- Exercise requirements
From the entries below, count the lines with "offre". Write only the count.

Records for this exercise: Begin

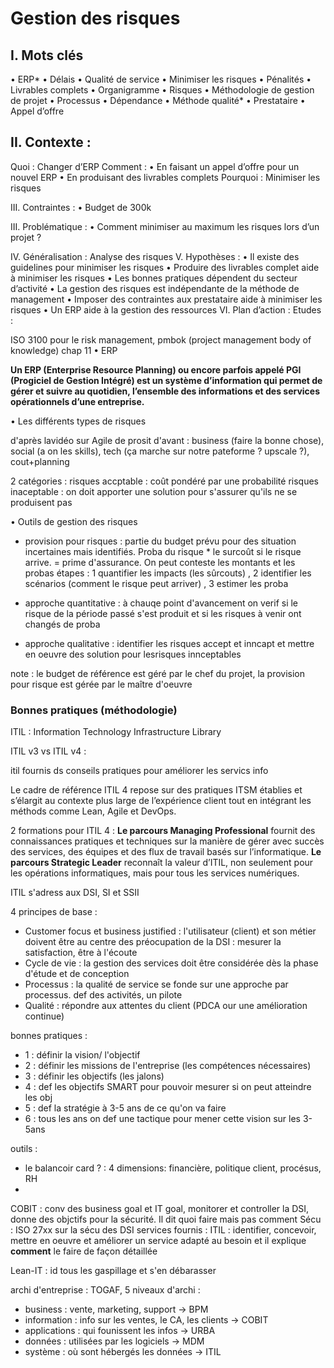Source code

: # Gestion des risques
 
## 	I.        Mots clés
•	ERP*
•	Délais
•	Qualité de service
•	Minimiser les risques
•	Pénalités
•	Livrables complets
•	Organigramme
•	Risques
•	Méthodologie de gestion de projet
•	Processus
•	Dépendance
•	Méthode qualité*
•	Prestataire
•	Appel d’offre


##   II.        Contexte :
Quoi : Changer d’ERP
Comment : 
•	En faisant un appel d’offre pour un nouvel ERP
•	En produisant des livrables complets
Pourquoi : Minimiser les risques
 
 III.        Contraintes :
•	Budget de 300k


III.        Problématique :
•	Comment minimiser au maximum les risques lors d’un projet ?

 IV.        Généralisation :
Analyse des risques
   V.        Hypothèses :
•	Il existe des guidelines pour minimiser les risques
•	Produire des livrables complet aide à minimiser les risques
•	Les bonnes pratiques dépendent du secteur d’activité
•	La gestion des risques est indépendante de la méthode de management
•	Imposer des contraintes aux prestataire aide à minimiser les risques
•	Un ERP aide à la gestion des ressources
 VI.        Plan d’action :
Etudes :

ISO 3100 pour le risk management, pmbok (project management body of knowledge) chap 11
•	ERP

**Un ERP (Enterprise Resource Planning) ou encore parfois appelé PGI (Progiciel de Gestion Intégré) est un système d’information qui permet de gérer et suivre au quotidien, l’ensemble des informations et des services opérationnels d’une entreprise.**

•	Les différents types de risques

d'après lavidéo sur Agile de prosit d'avant : business (faire la bonne chose), social (a on les skills), tech (ça marche sur notre pateforme ? upscale ?), cout+planning 

2 catégories : 
risques accptable : coût pondéré par une probabilité
risques inaceptable : on doit apporter une solution pour s'assurer qu'ils ne se produisent pas

•	Outils de gestion des risques
- provision pour risques : partie du budget prévu pour des situation incertaines mais identifiés. Proba du risque * le surcoût si le risque arrive. = prime d'assurance. On peut conteste les montants et les probas
étapes : 1 quantifier les impacts (les sûrcouts) , 2 identifier les scénarios (comment le risque peut arriver) , 3 estimer les proba

 -  approche quantitative :  à chauqe point d'avancement on verif si le risque de la période passé s'est produit et si les risques à venir ont changés de proba
 - approche qualitative : identifier les risques accept et inncapt et mettre en oeuvre des solution pour lesrisques innceptables

note : le budget de référence est géré par le chef du projet, la provision pour risque est gérée par le maître d'oeuvre 

###	Bonnes pratiques (méthodologie)

ITIL : Information Technology Infrastructure Library
 
ITIL v3 vs ITIL v4 :

itil fournis ds conseils pratiques pour améliorer les servics info

Le cadre de référence ITIL 4 repose sur des pratiques ITSM établies et s’élargit au contexte plus large de l’expérience client tout en intégrant les méthods comme Lean, Agile et DevOps.

2 formations pour ITIL 4 : 
**Le parcours Managing Professional** fournit des connaissances pratiques et techniques sur la manière de gérer avec succès des services, des équipes et des flux de travail basés sur l’informatique.
**Le parcours Strategic Leader** reconnaît la valeur d’ITIL, non seulement pour les opérations informatiques, mais pour tous les services numériques.

ITIL s'adress aux DSI, SI et SSII

4 principes de base :

- Customer focus et business justified : l'utilisateur (client) et son métier doivent être au centre des préocupation de la DSI : mesurer la satisfaction, être à l'écoute
- Cycle de vie : la gestion des services doit être considérée dès la phase d'étude et de conception
- Processus : la qualité de service se fonde sur une approche par processus. def des activités, un pilote 
- Qualité : répondre aux attentes du client (PDCA our une amélioration continue)


bonnes pratiques : 
- 1 : définir la vision/ l'objectif
- 2 : définir les missions de l'entreprise (les compétences nécessaires)
- 3 : définir les objectifs (les jalons)
- 4 : def les objectifs SMART pour pouvoir mesurer si on peut atteindre les obj
- 5 : def la stratégie à 3-5 ans de ce qu'on va faire
- 6 : tous les ans on def une tactique pour mener cette vision sur les 3-5ans

outils : 
- le balancoir card ? : 4 dimensions: financière, politique client, procésus, RH
- 

COBIT : conv des business goal et IT goal, monitorer et controller la DSI, donne des objctifs pour la sécurité.
Il dit quoi faire mais pas comment
Sécu : ISO 27xx  sur la sécu des DSI
services fournis : ITIL : identifier, concevoir, mettre en oeuvre et améliorer un service adapté au besoin et il explique **comment** le faire de façon détaillée

Lean-IT : id tous les gaspillage et s'en débarasser

archi d'entreprise : TOGAF, 5 niveaux d'archi : 
- business : vente, marketing, support -> BPM
- information : info sur les ventes, le CA, les clients -> COBIT
- applications : qui founissent les infos -> URBA
- données : utilisées par les logiciels -> MDM
- système : où sont hébergés les données -> ITIL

Records for this exercise: End

- Output of the task
2